PP52B-02
Accurate and Precise Bottom Water Paleotemperatures from Aragonitic Benthic Foraminiferal Li/Mg: Calibration, Theory, and Application
Abstract:
While great progress has been made in reconstructing past sea surface temperatures, reliable bottom water paleotemperature measurements are not routinely available. We suggest that Li/Mg ratios in biogenic aragonites, particularly in the cosmopolitan benthic foraminifer Hoeglundina elegans, have the potential to bridge this gap. Core top calibration shows that H. elegans Li/Mg decreases by 5.5% per °C (r2 = 0.91), with a relationship that is nearly identical to that displayed by a wide range of corals (r2 = 0.95).
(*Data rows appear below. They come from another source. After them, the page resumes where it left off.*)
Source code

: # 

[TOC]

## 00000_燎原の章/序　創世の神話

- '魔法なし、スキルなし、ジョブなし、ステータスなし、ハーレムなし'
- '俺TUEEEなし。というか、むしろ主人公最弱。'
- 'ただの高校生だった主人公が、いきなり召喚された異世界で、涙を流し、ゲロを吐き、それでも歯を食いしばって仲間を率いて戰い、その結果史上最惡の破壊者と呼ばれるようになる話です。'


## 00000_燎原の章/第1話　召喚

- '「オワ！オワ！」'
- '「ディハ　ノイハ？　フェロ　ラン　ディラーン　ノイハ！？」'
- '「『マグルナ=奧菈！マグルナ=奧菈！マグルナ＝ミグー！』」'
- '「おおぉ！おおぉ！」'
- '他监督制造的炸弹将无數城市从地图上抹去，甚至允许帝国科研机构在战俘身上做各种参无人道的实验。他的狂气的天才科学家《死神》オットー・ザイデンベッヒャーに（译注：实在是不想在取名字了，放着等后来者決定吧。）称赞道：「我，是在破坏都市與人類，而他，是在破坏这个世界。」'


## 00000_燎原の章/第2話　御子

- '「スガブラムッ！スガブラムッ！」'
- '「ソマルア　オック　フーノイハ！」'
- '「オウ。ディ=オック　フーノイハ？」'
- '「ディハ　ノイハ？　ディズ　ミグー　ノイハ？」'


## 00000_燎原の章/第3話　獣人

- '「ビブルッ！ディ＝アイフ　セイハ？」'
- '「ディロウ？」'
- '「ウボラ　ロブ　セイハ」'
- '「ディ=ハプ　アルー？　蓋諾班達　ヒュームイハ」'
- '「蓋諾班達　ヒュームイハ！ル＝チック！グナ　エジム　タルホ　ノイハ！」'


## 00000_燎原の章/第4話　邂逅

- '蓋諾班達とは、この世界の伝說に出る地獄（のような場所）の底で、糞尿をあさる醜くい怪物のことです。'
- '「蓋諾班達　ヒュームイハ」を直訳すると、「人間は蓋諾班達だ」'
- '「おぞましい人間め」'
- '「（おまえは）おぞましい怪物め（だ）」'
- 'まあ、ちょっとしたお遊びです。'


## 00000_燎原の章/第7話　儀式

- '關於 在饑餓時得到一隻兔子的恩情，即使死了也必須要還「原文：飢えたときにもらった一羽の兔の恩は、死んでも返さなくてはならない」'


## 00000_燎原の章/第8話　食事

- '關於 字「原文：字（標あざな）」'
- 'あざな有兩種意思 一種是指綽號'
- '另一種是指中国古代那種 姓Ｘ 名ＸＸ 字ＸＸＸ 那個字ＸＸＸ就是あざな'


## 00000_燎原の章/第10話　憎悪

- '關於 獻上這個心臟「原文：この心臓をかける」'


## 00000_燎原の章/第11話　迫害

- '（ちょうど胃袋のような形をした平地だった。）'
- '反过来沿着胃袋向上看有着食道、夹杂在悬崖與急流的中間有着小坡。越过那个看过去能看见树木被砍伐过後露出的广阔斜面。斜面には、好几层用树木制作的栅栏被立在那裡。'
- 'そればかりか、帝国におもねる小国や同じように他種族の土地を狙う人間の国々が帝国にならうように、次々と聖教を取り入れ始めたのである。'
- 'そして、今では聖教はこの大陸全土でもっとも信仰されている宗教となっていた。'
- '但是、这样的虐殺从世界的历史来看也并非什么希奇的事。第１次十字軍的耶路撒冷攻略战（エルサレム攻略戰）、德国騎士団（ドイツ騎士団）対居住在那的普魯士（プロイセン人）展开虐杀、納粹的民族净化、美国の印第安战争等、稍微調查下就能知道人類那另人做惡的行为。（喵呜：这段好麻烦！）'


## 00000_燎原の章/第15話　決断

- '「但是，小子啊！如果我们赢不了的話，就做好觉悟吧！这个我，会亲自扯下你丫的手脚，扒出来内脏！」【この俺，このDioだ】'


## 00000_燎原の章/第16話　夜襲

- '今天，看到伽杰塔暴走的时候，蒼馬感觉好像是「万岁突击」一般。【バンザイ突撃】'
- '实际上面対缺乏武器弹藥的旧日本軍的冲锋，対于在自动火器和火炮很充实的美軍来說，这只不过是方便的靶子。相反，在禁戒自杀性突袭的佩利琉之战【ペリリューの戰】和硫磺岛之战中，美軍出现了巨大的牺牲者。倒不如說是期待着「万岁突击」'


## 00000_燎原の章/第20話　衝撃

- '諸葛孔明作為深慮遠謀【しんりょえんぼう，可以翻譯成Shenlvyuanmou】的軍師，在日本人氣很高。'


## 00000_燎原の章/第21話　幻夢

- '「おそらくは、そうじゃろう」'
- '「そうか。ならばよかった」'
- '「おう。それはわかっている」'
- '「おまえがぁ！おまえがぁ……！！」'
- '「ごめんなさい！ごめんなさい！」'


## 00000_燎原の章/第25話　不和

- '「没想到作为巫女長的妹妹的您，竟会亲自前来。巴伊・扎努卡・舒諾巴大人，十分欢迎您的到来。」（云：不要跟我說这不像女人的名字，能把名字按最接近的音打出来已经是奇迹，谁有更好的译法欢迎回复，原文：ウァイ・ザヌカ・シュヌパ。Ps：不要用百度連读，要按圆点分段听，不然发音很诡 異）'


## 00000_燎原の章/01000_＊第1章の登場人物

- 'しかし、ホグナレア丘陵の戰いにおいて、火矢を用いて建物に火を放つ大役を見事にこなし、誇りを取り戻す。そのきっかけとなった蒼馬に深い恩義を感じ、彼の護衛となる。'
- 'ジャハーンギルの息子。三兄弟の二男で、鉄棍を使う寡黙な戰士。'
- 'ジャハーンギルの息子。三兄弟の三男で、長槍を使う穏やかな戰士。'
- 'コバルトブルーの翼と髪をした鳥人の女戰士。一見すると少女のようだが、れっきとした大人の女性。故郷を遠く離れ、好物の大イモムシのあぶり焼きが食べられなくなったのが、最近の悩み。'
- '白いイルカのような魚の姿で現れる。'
The fact that such disparate organisms behave so similarly suggests to us that thermodynamics are shining through the ‘vital effects’ that so often plague paleoceanographic proxies. We hypothesize that Ca2+ pumping causes Li/Ca and Mg/Ca ratios in the organisms’ calcification pools to decline, while Li/Mg remains constant. Rayleigh fractionation has the opposite effect on calcification pool Li/Ca and Mg/Ca (they rise), while Li/Mg still remains essentially constant. Hence any environmental influences on Ca2+ pumping and/or Rayleigh fractionation, such as seawater carbonate chemistry, have no measurable effects on aragonite Li/Mg.Our first downcore test of the Li/Mg proxy is performed in core KNR166-2-26JPC from 546 m water depth in the Florida Straits. Benthic foraminiferal δ18O was previously used to document decreased seawater density during both Heinrich Stadial 1 (HS1) and the Younger Dryas (YD), consistent with flattening of isopycnals across the Florida Current caused by slowdown of the AMOC. Here we show striking agreement between H. elegans Li/Mg and ice-volume-corrected δ18O temperatures since ~17 ka (in both absolute values and temporal changes), confirming that bottom waters abruptly warmed during HS1 and the YD. The YD, which is better-resolved, was ~2°C warmer than the Holocene. Li/Mg indicates that Last Glacial Maximum bottom waters were ~2-3°C, or ~5°C colder than during the Holocene. If these glacial temperatures are accurate, they require a similar seawater δ18O to today, which suggests relative freshening in the face of higher mean ocean δ18O. Overall the Li/Mg paleotemperature reproducibility is very good, with a median five-depth running standard deviation of <0.6°C (even before omitting apparent outliers), a number which certainly includes real temporal variability.